2.4. Glossary

2.4.1. English

Accuracy (error rate)

The rate of correct (incorrect) predictions made by the model over a data set (cf. coverage). Accuracy is usually estimated by using an independent test set that was not used at any time during the learning process. More complex accuracy estimation techniques, such as cross-validation and the bootstrap, are commonly used, especially with data sets containing a small number of instances.

Association learning

Techniques that find conjunctive implication rules of the form " $X$ and $Y$ implies $A$ and $B$ " (associations) that satisfy given criteria.
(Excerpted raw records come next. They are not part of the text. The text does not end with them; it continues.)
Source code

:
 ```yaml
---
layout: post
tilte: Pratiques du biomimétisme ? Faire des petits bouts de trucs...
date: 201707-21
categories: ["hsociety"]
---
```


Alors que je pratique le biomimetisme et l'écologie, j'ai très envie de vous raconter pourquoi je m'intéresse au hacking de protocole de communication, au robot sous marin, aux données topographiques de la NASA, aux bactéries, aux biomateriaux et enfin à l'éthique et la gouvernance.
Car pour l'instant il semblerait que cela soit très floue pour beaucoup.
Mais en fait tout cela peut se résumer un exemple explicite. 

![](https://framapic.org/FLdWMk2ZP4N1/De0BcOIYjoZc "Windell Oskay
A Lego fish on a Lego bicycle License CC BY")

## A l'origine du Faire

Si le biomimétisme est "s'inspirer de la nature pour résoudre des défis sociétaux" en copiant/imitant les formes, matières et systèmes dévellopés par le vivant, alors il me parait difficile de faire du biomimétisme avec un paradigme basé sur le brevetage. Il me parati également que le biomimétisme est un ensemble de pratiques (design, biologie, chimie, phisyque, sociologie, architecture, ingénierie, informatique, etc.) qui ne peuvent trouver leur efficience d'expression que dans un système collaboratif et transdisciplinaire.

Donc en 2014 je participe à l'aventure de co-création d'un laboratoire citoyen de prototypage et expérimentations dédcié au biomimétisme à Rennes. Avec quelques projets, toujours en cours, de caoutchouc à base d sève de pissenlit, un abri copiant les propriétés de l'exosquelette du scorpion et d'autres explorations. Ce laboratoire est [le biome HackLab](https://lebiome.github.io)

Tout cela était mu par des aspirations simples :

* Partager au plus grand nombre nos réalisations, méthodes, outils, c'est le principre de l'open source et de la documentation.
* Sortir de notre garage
The conventional association algorithms are sound and complete methods for finding all associations that satisfy criteria for minimum support (at least a specified fraction of the instances must satisfy both sides of the rule) and minimum confidence (at least a specified fraction of instances satisfying the left hand side, or antecedent, must satisfy the right hand side, or consequent).
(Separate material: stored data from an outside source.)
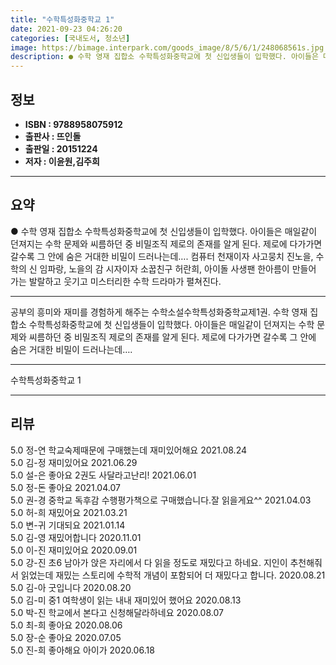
 ```yaml
---
title: "수학특성화중학교 1"
date: 2021-09-23 04:26:20
categories: [국내도서, 청소년]
image: https://bimage.interpark.com/goods_image/8/5/6/1/248068561s.jpg
description: ● 수학 영재 집합소 수학특성화중학교에 첫 신입생들이 입학했다. 아이들은 매일같이 던져지는 수학 문제와 씨름하던 중 비밀조직 제로의 존재를 알게 된다. 제로에 다가가면 갈수록 그 안에 숨은 거대한 비밀이 드러나는데…. 컴퓨터 천재이자 사고뭉치 진노을, 수학의 신 임파랑, 노을의 감 시
---
```


## **정보**

- **ISBN : 9788958075912**
- **출판사 : 뜨인돌**
- **출판일 : 20151224**
- **저자 : 이윤원,김주희**

------



## **요약**

●  수학 영재 집합소 수학특성화중학교에 첫 신입생들이 입학했다. 아이들은 매일같이 던져지는 수학 문제와 씨름하던 중 비밀조직 제로의 존재를 알게 된다. 제로에 다가가면 갈수록 그 안에 숨은 거대한 비밀이 드러나는데…. 컴퓨터 천재이자 사고뭉치 진노을, 수학의 신 임파랑, 노을의 감 시자이자 소꿉친구 허란희, 아이돌 사생팬 한아름이 만들어 가는 발랄하고 웃기고 미스터리한 수학 드라마가 펼쳐진다.

------

공부의 흥미와 재미를 경험하게 해주는 수학소설수학특성화중학교제1권. 수학 영재 집합소 수학특성화중학교에 첫 신입생들이 입학했다. 아이들은 매일같이 던져지는 수학 문제와 씨름하던 중 비밀조직 제로의 존재를 알게 된다. 제로에 다가가면 갈수록 그 안에 숨은 거대한 비밀이 드러나는데….

------


수학특성화중학교 1 

------


## **리뷰** 

5.0 정-연 학교숙제때문에 구매했는데 재미있어해요 2021.08.24 <br/>5.0 김-정 재미있어요 2021.06.29 <br/>5.0 설-은 좋아요
2권도 사달라고난리! 2021.06.01 <br/>5.0 정-돈 좋아요 2021.04.07 <br/>5.0 권-경 중학교 독후감 수행평가책으로 구매했습니다.잘 읽을게요^^ 2021.04.03 <br/>5.0 허-희 재밌어요 2021.03.21 <br/>5.0 변-귀 기대되요 2021.01.14 <br/>5.0 김-영 재밌어합니다 2020.11.01 <br/>5.0 이-진 재미있어요 2020.09.01 <br/>5.0 강-진 초6 남아가 앉은 자리에서 다 읽을 정도로 재밌다고 하네요. 지인이 추천해줘서 읽었는데 재밌는 스토리에 수학적 개념이 포함되어 더 재밌다고 합니다. 2020.08.21 <br/>5.0 김-아 굿입니다 2020.08.20 <br/>5.0 김-미 중1 여학생이 읽는 내내 재미있어 했어요 2020.08.13 <br/>5.0 박-진 학교에서 본다고 신청해달라하네요 2020.08.07 <br/>5.0 최-희 좋아요  2020.08.06 <br/>5.0 장-순 좋아요 2020.07.05 <br/>5.0 진-희 좋아해요 아이가 2020.06.18 <br/>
Attribute (field, variable, feature)

A quantity describing an instance. An attribute has a domain defined by the attribute type, which denotes the values that can be taken by an attribute. The following domain types are common:

Categorical

A finite number of discrete values. The type nominal denotes that there is no ordering between the values, such as last names and colors. The type ordinal denotes that there is an ordering, such as in an attribute taking on the values low, medium, or high.

Continuous (quantitative)

Commonly, subset of real numbers, where there is a measurable difference between the possible values. Integers are usually treated as continuous in practical problems.
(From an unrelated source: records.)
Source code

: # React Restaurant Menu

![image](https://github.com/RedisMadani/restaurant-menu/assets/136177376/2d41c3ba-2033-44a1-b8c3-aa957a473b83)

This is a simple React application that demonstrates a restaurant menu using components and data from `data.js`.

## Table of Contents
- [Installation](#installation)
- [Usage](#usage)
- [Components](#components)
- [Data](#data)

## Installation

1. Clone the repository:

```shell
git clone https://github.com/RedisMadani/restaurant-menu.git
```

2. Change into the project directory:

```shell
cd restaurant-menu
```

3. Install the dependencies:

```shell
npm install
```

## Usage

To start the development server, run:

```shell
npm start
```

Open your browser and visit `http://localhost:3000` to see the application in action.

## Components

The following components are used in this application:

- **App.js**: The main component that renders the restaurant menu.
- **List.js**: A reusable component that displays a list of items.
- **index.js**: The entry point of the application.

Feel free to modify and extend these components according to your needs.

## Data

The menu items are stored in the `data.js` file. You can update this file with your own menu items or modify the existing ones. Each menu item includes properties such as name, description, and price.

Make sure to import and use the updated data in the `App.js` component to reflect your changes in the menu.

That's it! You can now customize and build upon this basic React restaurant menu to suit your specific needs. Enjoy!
A feature is the specification of an attribute and its value. For example, color is an attribute. "Color is blue" is a feature of an example. Many transformations to the attribute set leave the feature set unchanged (for example, regrouping attribute values or transforming multi-valued attributes to binary attributes). Some authors use feature as a synonym for attribute (e.g., in feature-subset selection).

Classification

Process related to categorization, the process in which ideas and objects are recognized, differentiated, and understood.

Classifier

A mapping from unlabeled instances to (discrete) classes. Classifiers have a form (e.g., decision tree) plus an interpretation procedure (including how to handle unknowns, etc.). Some classifiers also provide probability estimates (scores), which can be threshold to yield a discrete class decision thereby taking into account a utility function.

Cluster

Group of loosely coupled objects that belongs to the same category

Confusion matrix

A matrix showing the predicted and actual classifications. A confusion matrix is of size $L x L$ , where L is the number of different label values. The following confusion matrix is for $L = 2$ :

actual / predicted	negative	positive
Negative	a	b
Positive	c	d

The following terms are defined for a two by two confusion matrix:

Accuracy: $(a + d) / (a + b + c + d)$
True positive rate (Recall, Sensitivity): $d / (c + d)$
True negative rate (Specificity): $a / (a + b)$
Precision: $d / (b + d)$
False positive rate: $b / (a + b)$
False negative rate: $c / (c + d)$

Coverage

The proportion of a data set for which a classifier makes a prediction. If a classifier does not classify all the instances, it may be important to know its performance on the set of cases for which it is "confident" enough to make a prediction.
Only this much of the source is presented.